Free and polymerized tubulin in cultured bone cells and Chinese hamster ovary cells: the influence of cold and hormones

Abstract

Free and polymerized tubulin were measured in [rat] bone cells and Chinese hamster ovary (CHO) cells cultured on plastic substrata. Polymerized tubuin was stabilized in a microtubule-stabilizing medium (MSM) containing 50% glycerol and separated from free tubulin by centrifugation.
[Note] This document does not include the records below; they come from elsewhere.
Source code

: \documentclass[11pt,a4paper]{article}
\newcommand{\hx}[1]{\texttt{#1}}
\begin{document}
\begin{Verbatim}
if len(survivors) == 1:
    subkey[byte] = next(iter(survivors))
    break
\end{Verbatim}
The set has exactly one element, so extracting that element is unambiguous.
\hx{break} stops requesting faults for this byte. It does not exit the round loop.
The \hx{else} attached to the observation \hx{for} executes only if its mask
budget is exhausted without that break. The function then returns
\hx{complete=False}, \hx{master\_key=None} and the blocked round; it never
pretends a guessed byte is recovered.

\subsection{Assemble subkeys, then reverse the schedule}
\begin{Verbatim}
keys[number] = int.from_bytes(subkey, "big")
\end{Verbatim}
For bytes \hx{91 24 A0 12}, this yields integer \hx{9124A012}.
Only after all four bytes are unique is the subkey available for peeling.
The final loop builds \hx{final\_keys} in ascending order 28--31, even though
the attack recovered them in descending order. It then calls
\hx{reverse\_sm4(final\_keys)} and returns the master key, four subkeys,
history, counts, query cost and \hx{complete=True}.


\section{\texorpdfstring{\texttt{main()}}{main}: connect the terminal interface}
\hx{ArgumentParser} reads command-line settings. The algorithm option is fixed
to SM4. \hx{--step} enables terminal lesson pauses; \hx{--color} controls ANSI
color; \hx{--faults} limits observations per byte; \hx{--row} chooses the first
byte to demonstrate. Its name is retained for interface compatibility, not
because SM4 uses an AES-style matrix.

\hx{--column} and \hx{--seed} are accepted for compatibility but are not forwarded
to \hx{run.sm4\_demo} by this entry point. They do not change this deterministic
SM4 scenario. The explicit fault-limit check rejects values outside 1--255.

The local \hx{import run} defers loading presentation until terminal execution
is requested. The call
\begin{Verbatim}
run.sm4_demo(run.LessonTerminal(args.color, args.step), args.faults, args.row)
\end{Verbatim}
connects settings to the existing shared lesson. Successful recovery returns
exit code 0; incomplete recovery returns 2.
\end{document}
Tubulin content was assayed in both fractions by the colchicine-binding assay. The measured degree of polymerization in both bone cells and CHO cells varied with stabilization conditions. The degree of polymerization in attached cells increased up to 73% during the first 20 min after addition of MSM at 24.degree. C, and remained constant thereafter. Stabilization at 0.degree. C resulted in a decrease down to 62% in the degree of polymerization during the first 20 min after addition of the MSM, which again remained constant thereafter. Confluent bone cells maintained at 0.degree. C for 1 h before stabilization contained significantly less polymerized tubulin than control cells kept at 37.degree. C using stabilization both at 0.degree. C and at 24.degree. C. Changes in bone cell morphology induced by incubation of cells with prostaglandin E1 or E2, parathyroid hormone and dibutyryl cAMP were not associated with a change in the degree of tubulin polymerization. This was confirmed morphologically by immunofluorescence using affinity-purified tubulin antibodies: microtubules in hormone-treated cells were not noticeably reorganized when compared to mircotubule organization in control cells. They were, however, squeezed closer together in cellular pseudopods due to the altered cell shape. This altered cell shape appears to be correlated with disorganization of the microfilament system, since microfilaments, detected using affinity-purified actin antibodies, did alter drastically their appearance and distribution after hormone addition.